- TASK DETAILS -
Return each line of the listing below, unchanged, and omit the images.
■ ■ ■
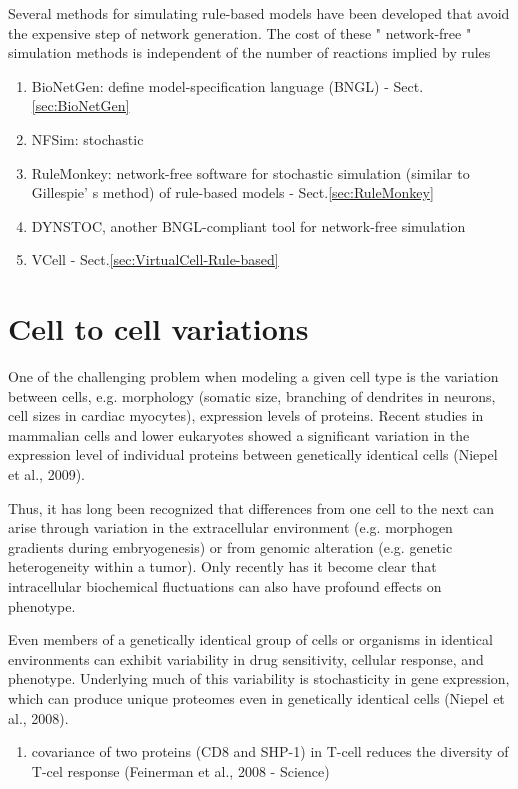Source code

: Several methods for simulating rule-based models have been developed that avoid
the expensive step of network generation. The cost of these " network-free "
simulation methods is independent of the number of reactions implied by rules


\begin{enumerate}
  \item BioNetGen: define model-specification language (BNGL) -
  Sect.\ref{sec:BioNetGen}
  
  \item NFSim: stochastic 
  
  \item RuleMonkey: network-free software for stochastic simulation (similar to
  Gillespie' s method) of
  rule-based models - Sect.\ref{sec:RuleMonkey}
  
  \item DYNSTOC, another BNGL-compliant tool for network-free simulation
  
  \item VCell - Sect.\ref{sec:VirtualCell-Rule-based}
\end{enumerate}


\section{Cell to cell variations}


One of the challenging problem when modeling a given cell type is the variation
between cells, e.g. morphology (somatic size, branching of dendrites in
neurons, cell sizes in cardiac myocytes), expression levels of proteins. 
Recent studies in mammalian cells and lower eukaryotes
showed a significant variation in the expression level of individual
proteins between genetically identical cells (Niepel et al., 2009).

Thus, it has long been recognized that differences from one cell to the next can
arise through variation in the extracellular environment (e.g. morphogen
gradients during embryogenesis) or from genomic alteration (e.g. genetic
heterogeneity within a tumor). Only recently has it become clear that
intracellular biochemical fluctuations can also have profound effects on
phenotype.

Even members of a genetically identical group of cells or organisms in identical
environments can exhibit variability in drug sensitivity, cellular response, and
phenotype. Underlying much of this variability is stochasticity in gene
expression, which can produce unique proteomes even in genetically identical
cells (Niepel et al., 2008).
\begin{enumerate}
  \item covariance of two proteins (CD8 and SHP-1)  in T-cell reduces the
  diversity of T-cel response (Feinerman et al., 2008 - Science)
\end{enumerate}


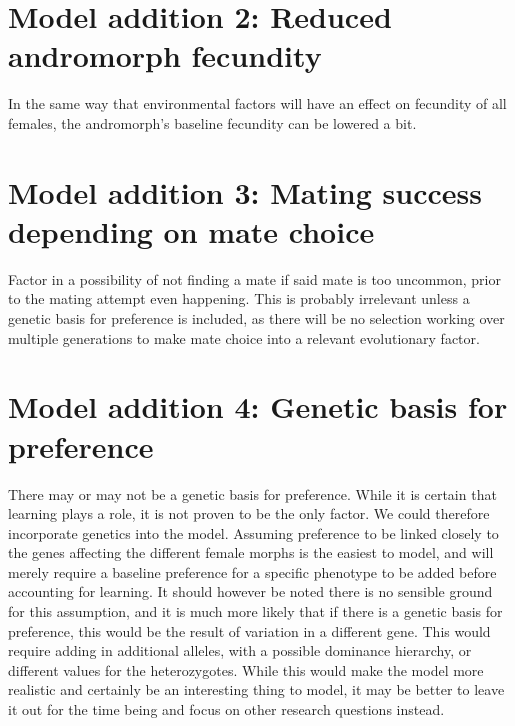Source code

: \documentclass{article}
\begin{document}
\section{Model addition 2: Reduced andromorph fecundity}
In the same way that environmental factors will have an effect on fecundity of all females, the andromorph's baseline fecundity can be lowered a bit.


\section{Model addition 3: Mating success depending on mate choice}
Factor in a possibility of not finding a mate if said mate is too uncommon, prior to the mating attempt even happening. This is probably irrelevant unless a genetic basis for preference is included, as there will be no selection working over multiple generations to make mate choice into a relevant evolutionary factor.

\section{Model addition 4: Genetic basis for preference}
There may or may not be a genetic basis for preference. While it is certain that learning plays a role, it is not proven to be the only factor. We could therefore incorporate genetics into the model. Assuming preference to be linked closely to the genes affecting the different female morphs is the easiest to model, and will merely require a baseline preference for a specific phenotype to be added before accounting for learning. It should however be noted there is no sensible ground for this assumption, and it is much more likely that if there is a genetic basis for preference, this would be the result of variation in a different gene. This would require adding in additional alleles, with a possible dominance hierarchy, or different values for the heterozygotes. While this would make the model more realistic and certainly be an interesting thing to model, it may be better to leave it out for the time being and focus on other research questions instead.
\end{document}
■ ■ ■
- EXERCISE OUTPUT -
Source code

: Several methods for simulating rule-based models have been developed that avoid
the expensive step of network generation. The cost of these " network-free "
simulation methods is independent of the number of reactions implied by rules


\begin{enumerate}
  \item BioNetGen: define model-specification language (BNGL) -
  Sect.\ref{sec:BioNetGen}
  
  \item NFSim: stochastic 
  
  \item RuleMonkey: network-free software for stochastic simulation (similar to
  Gillespie' s method) of
  rule-based models - Sect.\ref{sec:RuleMonkey}
  
  \item DYNSTOC, another BNGL-compliant tool for network-free simulation
  
  \item VCell - Sect.\ref{sec:VirtualCell-Rule-based}
\end{enumerate}


\section{Cell to cell variations}


One of the challenging problem when modeling a given cell type is the variation
between cells, e.g. morphology (somatic size, branching of dendrites in
neurons, cell sizes in cardiac myocytes), expression levels of proteins. 
Recent studies in mammalian cells and lower eukaryotes
showed a significant variation in the expression level of individual
proteins between genetically identical cells (Niepel et al., 2009).

Thus, it has long been recognized that differences from one cell to the next can
arise through variation in the extracellular environment (e.g. morphogen
gradients during embryogenesis) or from genomic alteration (e.g. genetic
heterogeneity within a tumor). Only recently has it become clear that
intracellular biochemical fluctuations can also have profound effects on
phenotype.

Even members of a genetically identical group of cells or organisms in identical
environments can exhibit variability in drug sensitivity, cellular response, and
phenotype. Underlying much of this variability is stochasticity in gene
expression, which can produce unique proteomes even in genetically identical
cells (Niepel et al., 2008).
\begin{enumerate}
  \item covariance of two proteins (CD8 and SHP-1)  in T-cell reduces the
  diversity of T-cel response (Feinerman et al., 2008 - Science)
\end{enumerate}


Source code

: \documentclass{article}
\begin{document}
\section{Model addition 2: Reduced andromorph fecundity}
In the same way that environmental factors will have an effect on fecundity of all females, the andromorph's baseline fecundity can be lowered a bit.


\section{Model addition 3: Mating success depending on mate choice}
Factor in a possibility of not finding a mate if said mate is too uncommon, prior to the mating attempt even happening. This is probably irrelevant unless a genetic basis for preference is included, as there will be no selection working over multiple generations to make mate choice into a relevant evolutionary factor.

\section{Model addition 4: Genetic basis for preference}
There may or may not be a genetic basis for preference. While it is certain that learning plays a role, it is not proven to be the only factor. We could therefore incorporate genetics into the model. Assuming preference to be linked closely to the genes affecting the different female morphs is the easiest to model, and will merely require a baseline preference for a specific phenotype to be added before accounting for learning. It should however be noted there is no sensible ground for this assumption, and it is much more likely that if there is a genetic basis for preference, this would be the result of variation in a different gene. This would require adding in additional alleles, with a possible dominance hierarchy, or different values for the heterozygotes. While this would make the model more realistic and certainly be an interesting thing to model, it may be better to leave it out for the time being and focus on other research questions instead.
\end{document}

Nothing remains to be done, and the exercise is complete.